Start of Input records

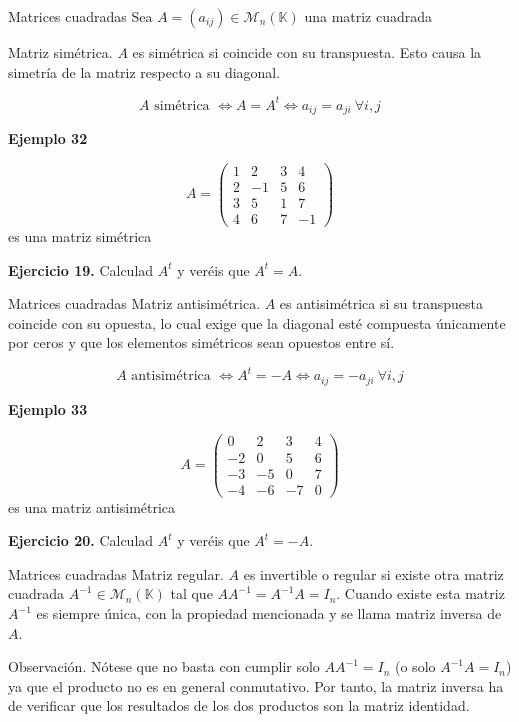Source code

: \documentclass[
  ignorenonframetext,
]{beamer}
\begin{document}
\begin{frame}{Matrices cuadradas}
\protect\hypertarget{matrices-cuadradas-8}{}
Sea \(A=(a_{ij})\in\mathcal{M}_n(\mathbb{K})\) una matriz cuadrada

Matriz simétrica. \(A\) es simétrica si coincide con su transpuesta.
Esto causa la simetría de la matriz respecto a su diagonal.

\[A\text{ simétrica }\Leftrightarrow A=A^t\Leftrightarrow a_{ij}=a_{ji}\ \forall i,j\]

\textbf{Ejemplo 32}

\[A = \begin{pmatrix}1&2&3&4\\2&-1&5&6\\3&5&1&7\\4&6&7&-1\end{pmatrix}\]
es una matriz simétrica

\textbf{Ejercicio 19.} Calculad \(A^t\) y veréis que \(A^t=A\).
\end{frame}

\begin{frame}{Matrices cuadradas}
\protect\hypertarget{matrices-cuadradas-9}{}
Matriz antisimétrica. \(A\) es antisimétrica si su transpuesta coincide
con su opuesta, lo cual exige que la diagonal esté compuesta únicamente
por ceros y que los elementos simétricos sean opuestos entre sí.

\[A\text{ antisimétrica }\Leftrightarrow A^t=-A\Leftrightarrow a_{ij}=-a_{ji}\ \forall i,j\]

\textbf{Ejemplo 33}

\[A = \begin{pmatrix}0&2&3&4\\-2&0&5&6\\-3&-5&0&7\\-4&-6&-7&0\end{pmatrix}\]
es una matriz antisimétrica

\textbf{Ejercicio 20.} Calculad \(A^t\) y veréis que \(A^t=-A\).
\end{frame}

\begin{frame}{Matrices cuadradas}
\protect\hypertarget{matrices-cuadradas-10}{}
Matriz regular. \(A\) es invertible o regular si existe otra matriz
cuadrada \(A^{-1}\in\mathcal{M}_n(\mathbb{K})\) tal que
\(AA^{-1}=A^{-1}A=I_n\). Cuando existe esta matriz \(A^{-1}\) es siempre
única, con la propiedad mencionada y se llama matriz inversa de \(A\).

Observación. Nótese que no basta con cumplir solo \(AA^{-1}=I_n\) (o
solo \(A^{-1}A=I_n\)) ya que el producto no es en general conmutativo.
Por tanto, la matriz inversa ha de verificar que los resultados de los
dos productos son la matriz identidad.
\end{frame}
\end{document}
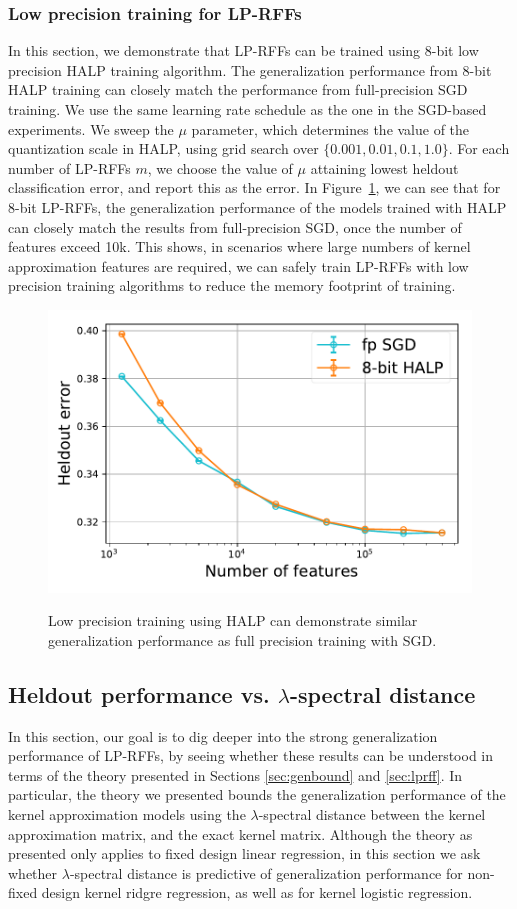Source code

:\subsubsection{Low precision training for LP-RFFs}
\label{sec:halp}
In this section, we demonstrate that LP-RFFs can be trained using 8-bit low precision HALP training algorithm. The generalization performance from 8-bit HALP training can closely match the performance from full-precision SGD training. We use the same learning rate schedule as the one in the SGD-based experiments. We sweep the $\mu$ parameter, which determines the value of the quantization scale in HALP, using grid search over $\{0.001, 0.01, 0.1, 1.0\}$. For each number of LP-RFFs $m$, we choose the value of $\mu$ attaining lowest heldout classification error, and report this as the error. In Figure~\ref{fig:halp}, we can see that for 8-bit LP-RFFs, the generalization performance of the models trained with HALP can closely match the results from full-precision SGD, once the number of features exceed 10k. This shows, in scenarios where large numbers of kernel approximation features are required, we can safely train LP-RFFs with low precision training algorithms to reduce the memory footprint of training.
\label{sec:lptrain}
\begin{figure}
\centering
	\includegraphics[width=.6\linewidth]{figures/timit_error_vs_n_feat_lm_halp.pdf}
\label{fig:halp}
\caption{Low precision training using HALP can demonstrate similar generalization performance as full precision training with SGD.}	
\end{figure}

\subsection{Heldout performance vs. $\lambda$-spectral distance}
In this section, our goal is to dig deeper into the strong generalization performance of LP-RFFs, by seeing whether these results can be understood in terms of the theory presented in Sections \ref{sec:genbound} and \ref{sec:lprff}.  In particular, the theory we presented bounds the generalization performance of the kernel approximation models using the $\lambda$-spectral distance between the kernel approximation matrix, and the exact kernel matrix.  Although the theory as presented only applies to fixed design linear regression, in this section we ask whether $\lambda$-spectral distance is predictive of generalization performance for non-fixed design kernel ridgre regression, as well as for kernel logistic regression.


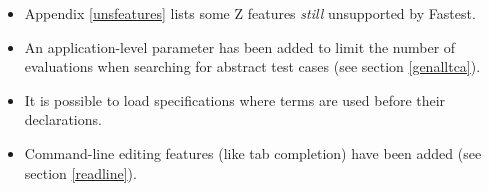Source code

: \begin{itemize}
\item Appendix \ref{unsfeatures} lists some Z features {\it still} unsupported by Fastest.

\item An application-level parameter has been added to limit the number of evaluations when searching for abstract test cases (see section \ref{genalltca}).

\item It is possible to load specifications where terms are used before their declarations.

\item Command-line editing features (like tab completion) have been added (see section \ref{readline}).

\end{itemize}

End of Input records

__Problem__
In which lines of the records does the word "features" appear? Copy each of them.

__Solution to this exercise__
In this section, we demonstrate that LP-RFFs can be trained using 8-bit low precision HALP training algorithm. The generalization performance from 8-bit HALP training can closely match the performance from full-precision SGD training. We use the same learning rate schedule as the one in the SGD-based experiments. We sweep the $\mu$ parameter, which determines the value of the quantization scale in HALP, using grid search over $\{0.001, 0.01, 0.1, 1.0\}$. For each number of LP-RFFs $m$, we choose the value of $\mu$ attaining lowest heldout classification error, and report this as the error. In Figure~\ref{fig:halp}, we can see that for 8-bit LP-RFFs, the generalization performance of the models trained with HALP can closely match the results from full-precision SGD, once the number of features exceed 10k. This shows, in scenarios where large numbers of kernel approximation features are required, we can safely train LP-RFFs with low precision training algorithms to reduce the memory footprint of training.
\item Appendix \ref{unsfeatures} lists some Z features {\it still} unsupported by Fastest.
\item Command-line editing features (like tab completion) have been added (see section \ref{readline}).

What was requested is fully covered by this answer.